How AI Brings a Critical Eye to Video, and Keeps Companies Out of Hot Water

NVIDIA AI inference platform helps JD achieve 40x increase in video detection efficiency.
by Dave Salvator

Streaming video traffic is growing exponentially, and it shows no signs of slowing down. Internet traffic from streaming video in 2021 will quadruple today’s traffic, according to estimates by Cisco Visual Networking Index.

That’s great for people using sites like Facebook, SnapChat or YouTube, the latter of which now has over 1 billion users — or nearly one-third of all internet users. But it’s a daunting task for enterprises that need to screen out inappropriate or illegal content uploaded to their platforms.

JD is the second largest business-to-consumer e-commerce company in China. Using NVIDIA Tesla GPUs and our DeepStream software development kit (SDK) based deep learning platform for smart video analytics, JD achieved a 40x increase in its video detection efficiency.

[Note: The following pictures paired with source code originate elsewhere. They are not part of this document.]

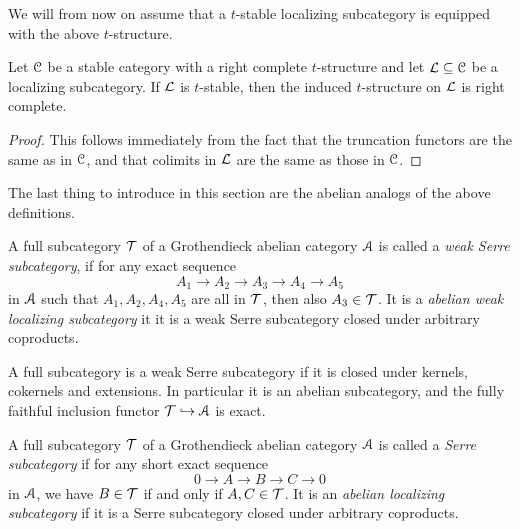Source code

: 

We will from now on assume that a $t$-stable localizing subcategory is equipped with the above $t$-structure. 

\begin{proposition}
    \label{ch3:prop:induced-t-structure-on-stable-localizing}
    Let $\EuScript{C}$ be a stable category with a right complete $t$-structure and let $\mathcal{L}\subseteq \EuScript{C}$ be a localizing subcategory. If $\mathcal{L}$ is $t$-stable, then the induced $t$-structure on $\mathcal{L}$ is right complete.  
\end{proposition}
\begin{proof}
    This follows immediately from the fact that the truncation functors are the same as in $\EuScript{C}$, and that colimits in $\mathcal{L}$ are the same as those in $\EuScript{C}$. 
\end{proof}

The last thing to introduce in this section are the abelian analogs of the above definitions. 

\begin{definition}
    A full subcategory $\mathcal{T}$ of a Grothendieck abelian category $\EuScript{A}$ is called a \emph{weak Serre subcategory}, if for any exact sequence 
    \[A_1 \to A_2 \to A_3 \to A_4 \to A_5\]
    in $\EuScript{A}$ such that $A_1, A_2, A_4, A_5$ are all in $\mathcal{T}$, then also $A_3 \in \mathcal{T}$. It is a \emph{abelian weak localizing subcategory} it it is a weak Serre subcategory closed under arbitrary coproducts. 
\end{definition}

\begin{remark}
    A full subcategory is a weak Serre subcategory if it is closed under kernels, cokernels and extensions. In particular it is an abelian subcategory, and the fully faithful inclusion functor $\mathcal{T}\hookrightarrow \EuScript{A}$ is exact. 
\end{remark}

\begin{definition}
    A full subcategory $\mathcal{T}$ of a Grothendieck abelian category $\EuScript{A}$ is called a \emph{Serre subcategory} if for any short exact sequence 
    \[0\to A\to B\to C\to 0\]
    in $\EuScript{A}$, we have $B\in \mathcal{T}$ if and only if $A, C \in \mathcal{T}$. It is an \emph{abelian localizing subcategory} if it is a Serre subcategory closed under arbitrary coproducts. 
\end{definition}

Keeping Up When Your Business Goes POP

JD, which has over 265 million active users, is on the Fortune Global 500 with a trading volume that reached nearly RMB1 trillion ($154 billion) in 2016. The rapid growth of its business is fueled in part by POP, its open e-commerce platform that allows independent stores to upload photos and videos of products.

Stores drop terabytes of videos, pictures and text onto POP each day. One hundred million items are uploaded daily in pictures alone. It’s JD’s responsibility to ensure that the uploaded pictures and videos don’t contain inappropriate content.

Previously, JD needed one CPU to process each video that was uploaded onto POP. If it wanted to process 1,000 videos simultaneously, then it needed to deploy 1,000 CPUs in the cloud — a huge investment and extremely complex process.

To meet its video processing needs, JD adopted NVIDIA’s AI inference platform powered by Tesla P40 GPUs, the DeepStream SDK and TensorRT, a programmable inference accelerator. This platform allowed the company to identify and filter 1,000 full-HD videos in real time, which translated into a 20x increase in throughput when executing inference-based video content filtering.

The NVIDIA Tesla P40, developed for high-throughput deep learning inference, provided a 40x performance increase for JD compared with CPUs. A single server with four Tesla P40 GPUs can replace servers with over 50 CPUs.

Simultaneous Decode and Analysis

The DeepStream SDK simplifies the development of scalable, intelligent video analytics applications for smart cities and hyperscale data centers. It brings together TensorRT for inference, Video Codec SDK for transcoding and all the required preprocessing and data curation into a single optimized API.

DeepStream allowed JD to simultaneously decode and analyze video streams in the detection process, accelerate its inference speeds with TensorRT while reducing its energy consumption. It also allowed JD to understand the content of large batches of videos, which improves video analysis efficiency.

Now, every server based on NVIDIA’s AI platform can process 20 videos at the same time, enabling JD to achieve real-time inference for 1,000 HD video streams simultaneously. And, by reducing the numbers of servers needed by 83 percent, it’s saved the company a considerable amount of equipment and manpower.

“NVIDIA GPUs and its DeepStream SDK for smart video analytics are huge steps forward for video stream processing,” said Chen Yu, senior director of the AI and Big Data Recognition/Identification R&D Department at JD. “We’re grateful to NVIDIA for continuously improving its GPU performance. Plus, we can now inference video streams on any framework.”

JD’s improved detection has also shortened the time for stores to upload product data on POP and gain approval for sales, which has created a better service experience.